Click here to view related articles:
1) Application Guide for Creating Thermoforming Templates with SLS 3D Printing
2) Application Guide for Creating Thermoforming Templates with SLA 3D Printing
In this article, we will delve into the advantages of using filament 3D printing for thermoforming templates in more detail. We will also provide best practices and useful tips. By understanding the potential of this technology and its applications in the thermoforming industry, you can make informed decisions when choosing the most suitable template manufacturing method!
As with the previous two articles, let's start by introducing what this technology is all about!
What is Filament 3D Printing?
Filament 3D printing is an additive manufacturing technology that uses a continuous filament of thermoplastic material to create 3D objects. The process involves melting and extruding the material layer by layer, building the object from the bottom up.
The technology behind filament 3D printing is called FDM (Fused Deposition Modeling) or FFF (Fused Filament Fabrication). Today, these two terms are used interchangeably as they refer to virtually the same manufacturing process.
Compared to other additive manufacturing technologies, FDM parts are produced faster and at a lower cost, though quality and performance can vary. FDM 3D printers are also compatible with a wide range of materials, allowing for a broad spectrum of applications.

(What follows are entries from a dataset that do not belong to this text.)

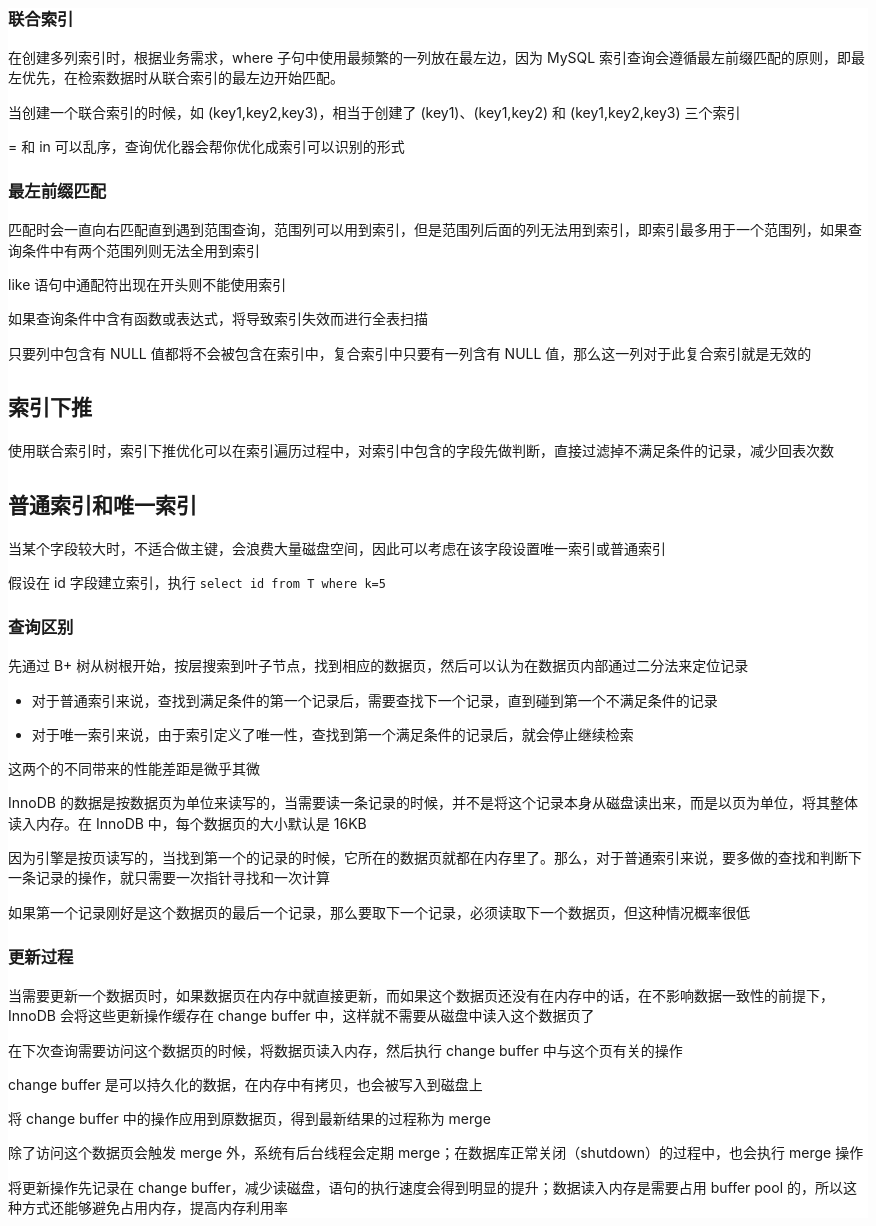 ### 联合索引

在创建多列索引时，根据业务需求，where 子句中使用最频繁的一列放在最左边，因为 MySQL 索引查询会遵循最左前缀匹配的原则，即最左优先，在检索数据时从联合索引的最左边开始匹配。

当创建一个联合索引的时候，如 (key1,key2,key3)，相当于创建了 (key1)、(key1,key2) 和 (key1,key2,key3) 三个索引

= 和 in 可以乱序，查询优化器会帮你优化成索引可以识别的形式

### 最左前缀匹配

匹配时会一直向右匹配直到遇到范围查询，范围列可以用到索引，但是范围列后面的列无法用到索引，即索引最多用于一个范围列，如果查询条件中有两个范围列则无法全用到索引

like 语句中通配符出现在开头则不能使用索引

如果查询条件中含有函数或表达式，将导致索引失效而进行全表扫描

只要列中包含有 NULL 值都将不会被包含在索引中，复合索引中只要有一列含有 NULL 值，那么这一列对于此复合索引就是无效的

## 索引下推

使用联合索引时，索引下推优化可以在索引遍历过程中，对索引中包含的字段先做判断，直接过滤掉不满足条件的记录，减少回表次数

## 普通索引和唯一索引

当某个字段较大时，不适合做主键，会浪费大量磁盘空间，因此可以考虑在该字段设置唯一索引或普通索引

假设在 id 字段建立索引，执行 `select id from T where k=5`

### 查询区别

先通过 B+ 树从树根开始，按层搜索到叶子节点，找到相应的数据页，然后可以认为在数据页内部通过二分法来定位记录

- 对于普通索引来说，查找到满足条件的第一个记录后，需要查找下一个记录，直到碰到第一个不满足条件的记录

- 对于唯一索引来说，由于索引定义了唯一性，查找到第一个满足条件的记录后，就会停止继续检索

这两个的不同带来的性能差距是微乎其微

InnoDB 的数据是按数据页为单位来读写的，当需要读一条记录的时候，并不是将这个记录本身从磁盘读出来，而是以页为单位，将其整体读入内存。在 InnoDB 中，每个数据页的大小默认是 16KB

因为引擎是按页读写的，当找到第一个的记录的时候，它所在的数据页就都在内存里了。那么，对于普通索引来说，要多做的查找和判断下一条记录的操作，就只需要一次指针寻找和一次计算

如果第一个记录刚好是这个数据页的最后一个记录，那么要取下一个记录，必须读取下一个数据页，但这种情况概率很低

### 更新过程

当需要更新一个数据页时，如果数据页在内存中就直接更新，而如果这个数据页还没有在内存中的话，在不影响数据一致性的前提下，InnoDB 会将这些更新操作缓存在 change buffer 中，这样就不需要从磁盘中读入这个数据页了

在下次查询需要访问这个数据页的时候，将数据页读入内存，然后执行 change buffer 中与这个页有关的操作

change buffer 是可以持久化的数据，在内存中有拷贝，也会被写入到磁盘上

将 change buffer 中的操作应用到原数据页，得到最新结果的过程称为 merge

除了访问这个数据页会触发 merge 外，系统有后台线程会定期 merge；在数据库正常关闭（shutdown）的过程中，也会执行 merge 操作

将更新操作先记录在 change buffer，减少读磁盘，语句的执行速度会得到明显的提升；数据读入内存是需要占用 buffer pool 的，所以这种方式还能够避免占用内存，提高内存利用率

So, what are the advantages of filament 3D printing for thermoforming?
Cost-Effective
Filament 3D printing is one of the most cost-effective manufacturing technologies, primarily due to the lower cost of equipment required for the entire manufacturing workflow. For most materials, there are no post-processing costs, and material costs are also lower than expensive consumables.
Therefore, filament 3D printing is an ideal choice for creating thermoforming templates during the early prototyping stages when multiple tests are needed!
Clean and Non-Polluting
FDM 3D printing is a clean manufacturing process that generates almost no waste! Due to the materials used, finished parts can be removed from the 3D printer by hand. You can choose to remove support material or smooth the surface, but no post-processing is required. This means you can go directly from the 3D printer to the Mayku Multiplier, without any extra steps, keeping your workspace tidy.

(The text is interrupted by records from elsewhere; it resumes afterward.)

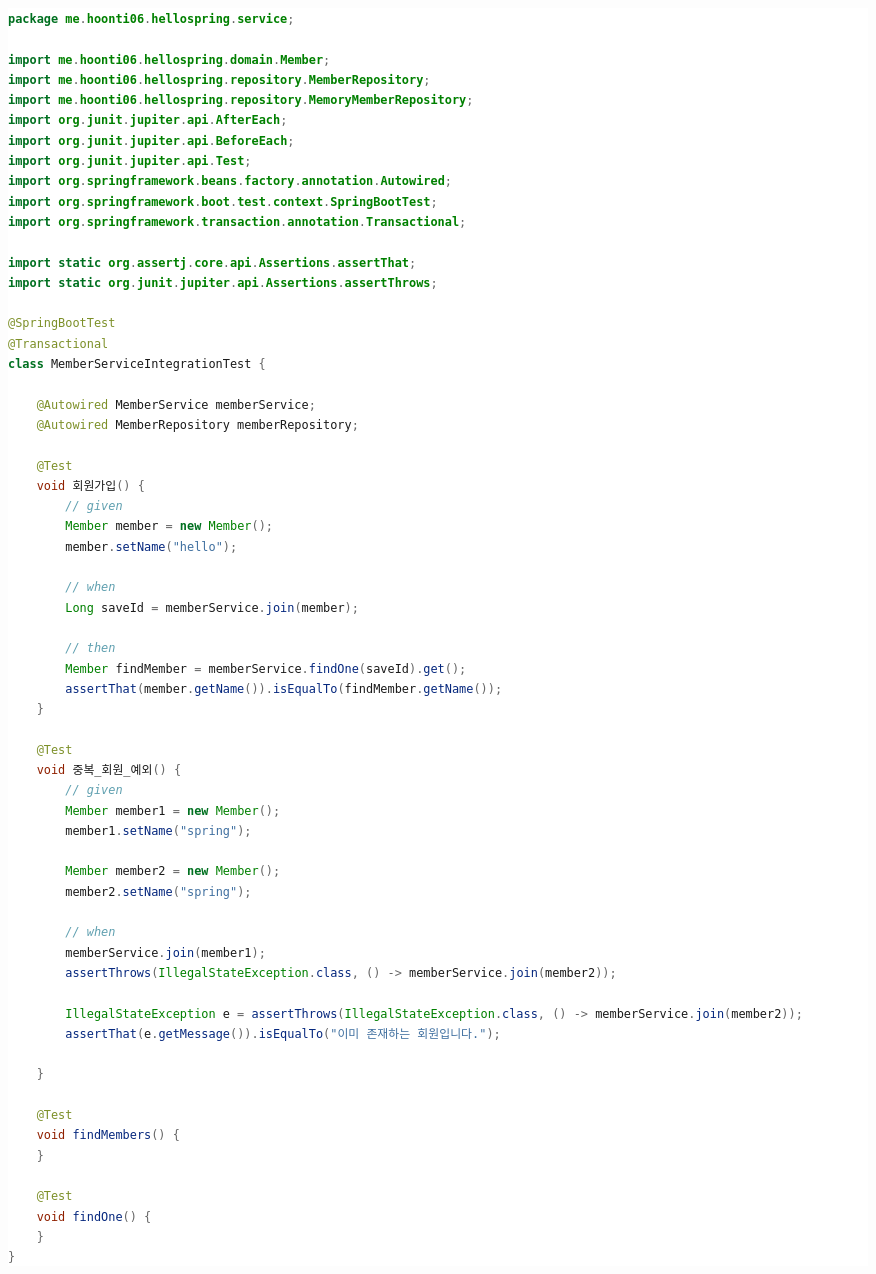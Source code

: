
 ```java
package me.hoonti06.hellospring.service;

import me.hoonti06.hellospring.domain.Member;
import me.hoonti06.hellospring.repository.MemberRepository;
import me.hoonti06.hellospring.repository.MemoryMemberRepository;
import org.junit.jupiter.api.AfterEach;
import org.junit.jupiter.api.BeforeEach;
import org.junit.jupiter.api.Test;
import org.springframework.beans.factory.annotation.Autowired;
import org.springframework.boot.test.context.SpringBootTest;
import org.springframework.transaction.annotation.Transactional;

import static org.assertj.core.api.Assertions.assertThat;
import static org.junit.jupiter.api.Assertions.assertThrows;

@SpringBootTest
@Transactional
class MemberServiceIntegrationTest {

    @Autowired MemberService memberService;
    @Autowired MemberRepository memberRepository;

    @Test
    void 회원가입() {
        // given
        Member member = new Member();
        member.setName("hello");

        // when
        Long saveId = memberService.join(member);

        // then
        Member findMember = memberService.findOne(saveId).get();
        assertThat(member.getName()).isEqualTo(findMember.getName());
    }

    @Test
    void 중복_회원_예외() {
        // given
        Member member1 = new Member();
        member1.setName("spring");

        Member member2 = new Member();
        member2.setName("spring");

        // when
        memberService.join(member1);
        assertThrows(IllegalStateException.class, () -> memberService.join(member2));

        IllegalStateException e = assertThrows(IllegalStateException.class, () -> memberService.join(member2));
        assertThat(e.getMessage()).isEqualTo("이미 존재하는 회원입니다.");

    }

    @Test
    void findMembers() {
    }

    @Test
    void findOne() {
    }
}
```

Fast Production, Time Saving
In terms of manufacturing speed, filament 3D printing is incredibly versatile. Through hardware capabilities and slicing software, you can significantly reduce print times and get results quickly. For example, when making large templates for early prototypes, you can use a 1 mm nozzle and layer thickness. This allows you to produce parts in hours instead of days, increasing time efficiency and improving productivity!

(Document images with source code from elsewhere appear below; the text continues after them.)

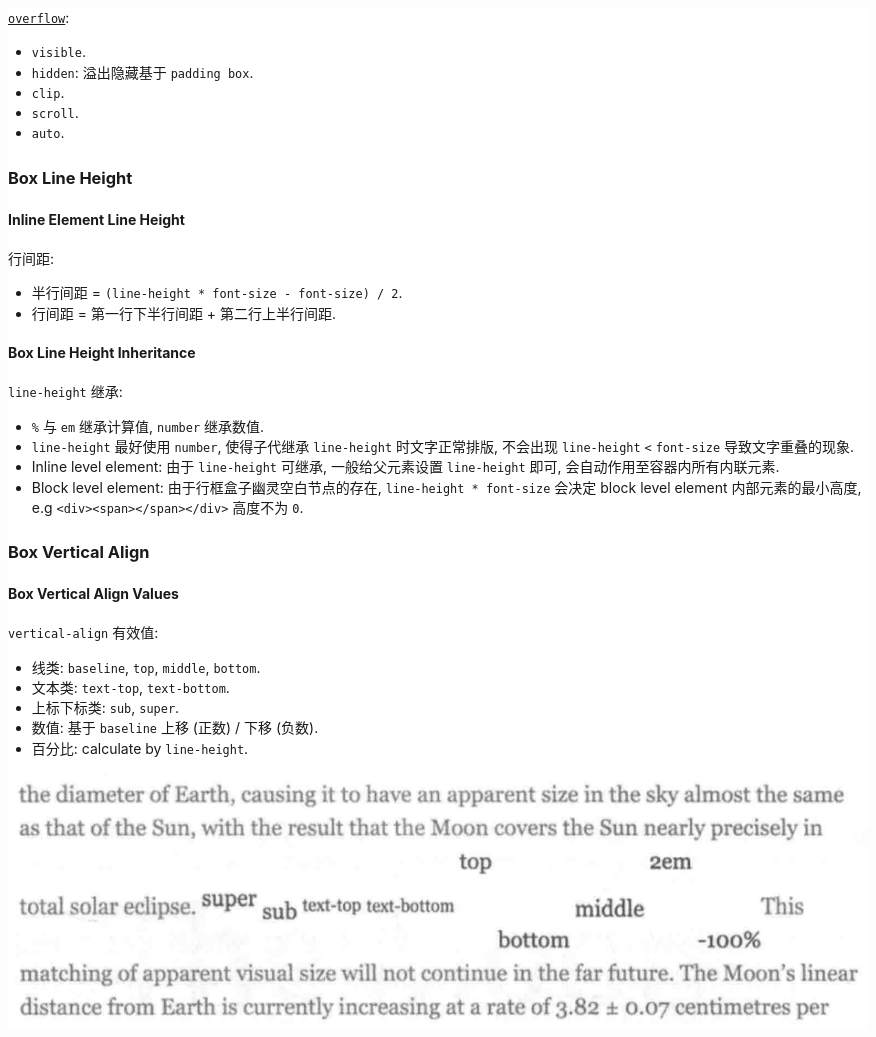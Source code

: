 [`overflow`](https://developer.mozilla.org/docs/Web/CSS/overflow):

- `visible`.
- `hidden`: 溢出隐藏基于 `padding box`.
- `clip`.
- `scroll`.
- `auto`.

### Box Line Height

#### Inline Element Line Height

行间距:

- 半行间距 = `(line-height * font-size - font-size) / 2`.
- 行间距 = 第一行下半行间距 + 第二行上半行间距.

#### Box Line Height Inheritance

`line-height` 继承:

- `%` 与 `em` 继承计算值, `number` 继承数值.
- `line-height` 最好使用 `number`, 使得子代继承 `line-height` 时文字正常排版,
  不会出现 `line-height` `<` `font-size` 导致文字重叠的现象.
- Inline level element:
  由于 `line-height` 可继承, 一般给父元素设置 `line-height` 即可,
  会自动作用至容器内所有内联元素.
- Block level element:
  由于行框盒子幽灵空白节点的存在,
  `line-height * font-size` 会决定 block level element 内部元素的最小高度,
  e.g `<div><span></span></div>` 高度不为 `0`.

### Box Vertical Align

#### Box Vertical Align Values

`vertical-align` 有效值:

- 线类: `baseline`, `top`, `middle`, `bottom`.
- 文本类: `text-top`, `text-bottom`.
- 上标下标类: `sub`, `super`.
- 数值: 基于 `baseline` 上移 (正数) / 下移 (负数).
- 百分比: calculate by `line-height`.

[![Vertical Align](./figures/VerticalAlign.png)](https://developer.mozilla.org/docs/Web/CSS/vertical-align)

Designing and Manufacturing Thermoforming Templates
Here are some things to consider and recommended methods when designing and manufacturing thermoforming templates using filament 3D printing.
Layer Height
As with all 3D printing technologies, the thinner the layers, the smoother the surface. For thermoforming templates manufactured using filament 3D printing, we recommend a layer height between 0.1 and 0.2 mm to create templates with a subtle layered texture. This will significantly improve the demolding experience.
If you are making large prototype templates without vertical walls, you can increase the layer height, but it is always recommended to test it.

Template Draft Angle
We recommend a template draft angle of at least 5° for optimal forming and demolding. However, templates made with filament 3D printing have a more textured surface, making the demolding process more difficult compared to templates with smooth surfaces. If you cannot increase the draft angle of the template, consider sanding or smoothing the template surface before forming.

Nozzle Diameter
Most filament 3D printers come with a standard 0.4 mm nozzle. If you need to make small templates with high precision or small design features, you can use a 0.25 mm nozzle. However, if you are making large, simple templates, you should consider upgrading to a larger 0.8 mm nozzle. This will make your 3D prints faster and produce more durable templates.

Shell Thickness
Large, hollow templates are prone to deformation during forming under pressure and heat, especially when using a powerful pressure former like the Multiplier. To increase template strength, we recommend making a template with a shell thickness of 3-5 mm. It is best to test with different thicknesses to find the right one.
When making a thermoforming template, the thickness of the top plays a very important role, as it is in contact with the thermoplastic sheet for the longest time. Consider increasing the thickness of the top section to match the vertical wall thickness to prevent deformation due to pressure and heat.

UltiMaker Cura: Wall Thickness Preview
Infill Density
Higher infill density results in stronger wear resistance of the part, making it the best choice for any project. An infill density of 50% is recommended, but testing is highly advised.
High infill density ensures that the part has sufficient strength to withstand pressure and heat, and also ensures that the part can be reused, making it ideal for projects that require a lot of testing.

Air Hole Size
We recommend using tapered air holes. These holes should not exceed 0.4 mm in diameter on the template surface and 2 mm in diameter at the base of the template.

Tapered air holes in thermoforming template
Using larger nozzles and composite materials may slightly affect the tolerances of the 3D printer. Therefore, we recommend testing your 3D printer to ensure that the air holes are not blocked when printing with standard settings.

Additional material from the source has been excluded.